Bellwoar: One thing I didn’t realize is how long it took for some holiday classics (like It’s A Wonderful Life) to get their audiences. Is there a recent Christmas movie that you think is due that kind of delayed resurgence?

Arnold: Arthur Christmas (2011). It’s a computer animated film from Aardman Animation and is so clever and entertaining that I’m mystified as to why it hasn’t really seemed to catch on with families. I’m also very fond of the French production Joyeux Noel (2005). If people take a look they will find it is very accessible and compelling.

Bellwoar: For most of the films that have been remade (like the various iterations of A Christmas Carol and Little Women), you’ve declared one as the best example of a Christmas movie. What made you want to write about both The Bishop’s Wife and The Preacher’s Wife (the latter of which is one of the new additions to this release)?

Arnold: Well, they’re so different. First, there’s the music element, the gospel, in The Preacher’s Wife, and of course Whitney Houston’s sublime voice. It also is important for being set in an African American community, with a Black principal cast. In the decades that followed, there would finally be more Christmas movies that were inclusive, with Black or Latino casts and characters, and The Bishop’s Wife, despite being a commercial misfire, is a key early example.

Bellwoar: So many Christmas movies involve a Christmas song or carol. Is there a musical moment from any of these films that you’re especially fond of?

Arnold: So many! Too many come to mind to pick just one, so I’m going to mention three that are beyond the ones we all know and love, like Bing Crosby singing “White Christmas” or Judy Garland singing “Have Yourself a Merry Little Christmas.”  I love the dance sequence in Christmas in Connecticut, held by the town to raise war bonds. It’s such a snapshot of the war era, and the community togetherness is heartwarming. And Barbara Stanwyck seems to be having a ball. I also love the scene in Beyond Tomorrow where an international group of characters sing “Jingle Bells” in several languages at the same time. And finally, Joan Bennett at the piano singing “Sentimental Moments” in We’re No Angels… it is a really, really lovely moment in a cynical, satirical film.
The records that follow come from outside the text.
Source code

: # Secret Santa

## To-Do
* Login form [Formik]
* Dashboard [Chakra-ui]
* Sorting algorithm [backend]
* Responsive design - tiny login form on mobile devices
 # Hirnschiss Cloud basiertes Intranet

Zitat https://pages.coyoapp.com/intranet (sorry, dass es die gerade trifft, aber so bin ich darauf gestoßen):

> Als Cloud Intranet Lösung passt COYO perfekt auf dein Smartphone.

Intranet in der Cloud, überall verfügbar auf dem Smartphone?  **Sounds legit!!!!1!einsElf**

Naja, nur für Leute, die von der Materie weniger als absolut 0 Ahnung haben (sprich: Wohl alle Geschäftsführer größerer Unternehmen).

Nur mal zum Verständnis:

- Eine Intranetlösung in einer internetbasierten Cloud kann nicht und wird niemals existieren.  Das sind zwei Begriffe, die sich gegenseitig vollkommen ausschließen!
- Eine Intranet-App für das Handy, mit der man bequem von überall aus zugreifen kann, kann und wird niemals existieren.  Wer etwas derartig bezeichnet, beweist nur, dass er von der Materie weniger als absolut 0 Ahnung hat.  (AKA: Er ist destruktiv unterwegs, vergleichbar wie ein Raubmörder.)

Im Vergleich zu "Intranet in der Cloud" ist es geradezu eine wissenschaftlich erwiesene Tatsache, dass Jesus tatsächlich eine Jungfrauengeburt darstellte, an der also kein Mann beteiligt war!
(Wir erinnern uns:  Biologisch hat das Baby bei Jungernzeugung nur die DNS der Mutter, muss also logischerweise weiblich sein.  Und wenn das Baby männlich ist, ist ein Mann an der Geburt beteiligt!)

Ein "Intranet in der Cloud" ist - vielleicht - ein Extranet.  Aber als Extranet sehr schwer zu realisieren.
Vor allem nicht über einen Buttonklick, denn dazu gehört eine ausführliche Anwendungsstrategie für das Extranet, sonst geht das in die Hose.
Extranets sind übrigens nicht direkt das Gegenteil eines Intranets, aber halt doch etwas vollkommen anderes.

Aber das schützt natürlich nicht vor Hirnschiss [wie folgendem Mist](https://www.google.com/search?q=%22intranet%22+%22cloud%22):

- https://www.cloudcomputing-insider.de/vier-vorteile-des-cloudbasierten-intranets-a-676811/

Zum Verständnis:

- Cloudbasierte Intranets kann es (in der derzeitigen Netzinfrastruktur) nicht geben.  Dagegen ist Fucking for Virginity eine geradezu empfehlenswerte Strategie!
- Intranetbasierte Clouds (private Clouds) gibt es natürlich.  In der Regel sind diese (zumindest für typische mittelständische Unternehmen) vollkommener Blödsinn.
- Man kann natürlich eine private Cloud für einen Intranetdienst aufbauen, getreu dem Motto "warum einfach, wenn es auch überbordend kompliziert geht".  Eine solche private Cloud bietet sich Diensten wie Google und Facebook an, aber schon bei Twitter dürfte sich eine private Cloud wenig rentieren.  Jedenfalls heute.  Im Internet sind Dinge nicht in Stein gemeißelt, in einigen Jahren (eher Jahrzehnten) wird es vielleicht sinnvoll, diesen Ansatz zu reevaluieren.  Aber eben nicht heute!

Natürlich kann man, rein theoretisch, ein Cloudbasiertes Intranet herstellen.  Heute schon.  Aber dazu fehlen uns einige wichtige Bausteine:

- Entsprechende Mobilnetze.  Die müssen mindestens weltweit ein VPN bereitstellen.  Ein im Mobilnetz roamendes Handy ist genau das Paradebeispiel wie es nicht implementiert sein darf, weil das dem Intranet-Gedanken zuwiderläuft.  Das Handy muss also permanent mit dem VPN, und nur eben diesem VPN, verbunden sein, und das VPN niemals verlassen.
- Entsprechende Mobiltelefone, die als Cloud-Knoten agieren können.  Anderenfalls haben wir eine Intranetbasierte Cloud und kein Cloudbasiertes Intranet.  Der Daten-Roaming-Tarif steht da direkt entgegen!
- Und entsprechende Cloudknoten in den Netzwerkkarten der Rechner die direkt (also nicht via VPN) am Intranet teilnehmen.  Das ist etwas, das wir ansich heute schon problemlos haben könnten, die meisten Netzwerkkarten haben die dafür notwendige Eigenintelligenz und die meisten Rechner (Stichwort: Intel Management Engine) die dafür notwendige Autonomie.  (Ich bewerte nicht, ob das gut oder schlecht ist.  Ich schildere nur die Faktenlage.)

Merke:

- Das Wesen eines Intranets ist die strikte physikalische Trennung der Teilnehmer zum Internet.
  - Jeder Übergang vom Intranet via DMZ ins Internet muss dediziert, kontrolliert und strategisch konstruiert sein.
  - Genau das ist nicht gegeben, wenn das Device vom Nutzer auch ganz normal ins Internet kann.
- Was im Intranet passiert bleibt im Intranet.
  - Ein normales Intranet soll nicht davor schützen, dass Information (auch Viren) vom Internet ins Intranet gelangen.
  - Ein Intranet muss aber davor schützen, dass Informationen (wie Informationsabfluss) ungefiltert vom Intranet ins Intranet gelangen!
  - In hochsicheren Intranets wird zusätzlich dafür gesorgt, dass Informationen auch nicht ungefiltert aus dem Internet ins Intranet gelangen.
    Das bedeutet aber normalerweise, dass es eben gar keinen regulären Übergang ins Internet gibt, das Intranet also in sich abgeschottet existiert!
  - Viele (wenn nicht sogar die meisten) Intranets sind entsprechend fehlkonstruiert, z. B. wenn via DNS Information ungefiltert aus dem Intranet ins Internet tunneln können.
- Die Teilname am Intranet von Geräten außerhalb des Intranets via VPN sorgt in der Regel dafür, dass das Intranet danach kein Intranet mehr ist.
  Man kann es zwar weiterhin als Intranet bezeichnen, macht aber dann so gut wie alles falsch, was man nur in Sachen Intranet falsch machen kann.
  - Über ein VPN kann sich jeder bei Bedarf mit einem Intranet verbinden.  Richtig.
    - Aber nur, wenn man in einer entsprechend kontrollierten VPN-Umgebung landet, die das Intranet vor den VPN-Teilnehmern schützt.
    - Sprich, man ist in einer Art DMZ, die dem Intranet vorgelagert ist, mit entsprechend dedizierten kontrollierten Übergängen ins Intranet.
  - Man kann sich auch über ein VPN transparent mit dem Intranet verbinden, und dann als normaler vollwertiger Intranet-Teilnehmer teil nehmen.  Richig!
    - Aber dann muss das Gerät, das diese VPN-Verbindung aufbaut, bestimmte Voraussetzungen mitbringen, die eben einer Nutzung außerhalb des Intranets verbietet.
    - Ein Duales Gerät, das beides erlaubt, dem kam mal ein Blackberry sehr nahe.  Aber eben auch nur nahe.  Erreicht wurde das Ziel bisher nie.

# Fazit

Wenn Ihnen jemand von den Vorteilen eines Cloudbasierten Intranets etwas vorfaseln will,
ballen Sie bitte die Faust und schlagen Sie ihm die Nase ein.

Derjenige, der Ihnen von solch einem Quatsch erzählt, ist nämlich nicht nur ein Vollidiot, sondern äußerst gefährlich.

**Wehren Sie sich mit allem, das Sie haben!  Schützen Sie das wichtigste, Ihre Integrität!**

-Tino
Bellwoar: Do you have a favorite Christmas movie cliché or staple that crops up again and again?

Arnold: I’m really a sucker for that moment where a Scrooge- or Grinch-like character softens and transforms. If done well, it is really affecting and moving. Sometimes it’s a major character, like Scrooge himself, and sometimes it’s a supporting player, like the amazing Gladys Cooper in The Bishop’s Wife, or even a bit player, like Ed Brophy in It Happened on 5th Avenue. I also have a chapter on classic holiday cartoons, and I’m very fond of the one in which Tom the cat transforms at the end and rescues Jerry the mouse after banishing him to the freezing cold. Christmas makes Tom be nice to Jerry!

Bellwoar: Finally, which Christmas films are on your personal rotation every year?

Arnold: Remember the Night, It’s a Wonderful Life, Die Hard, and lately Cash on Demand as well. And often The Muppet Christmas Carol!

Bellwoar: Thanks for agreeing to this interview, Jeremy!

Christmas in the Movies (Revised & Expanded Edition) goes on sale October 3rd from Running Press.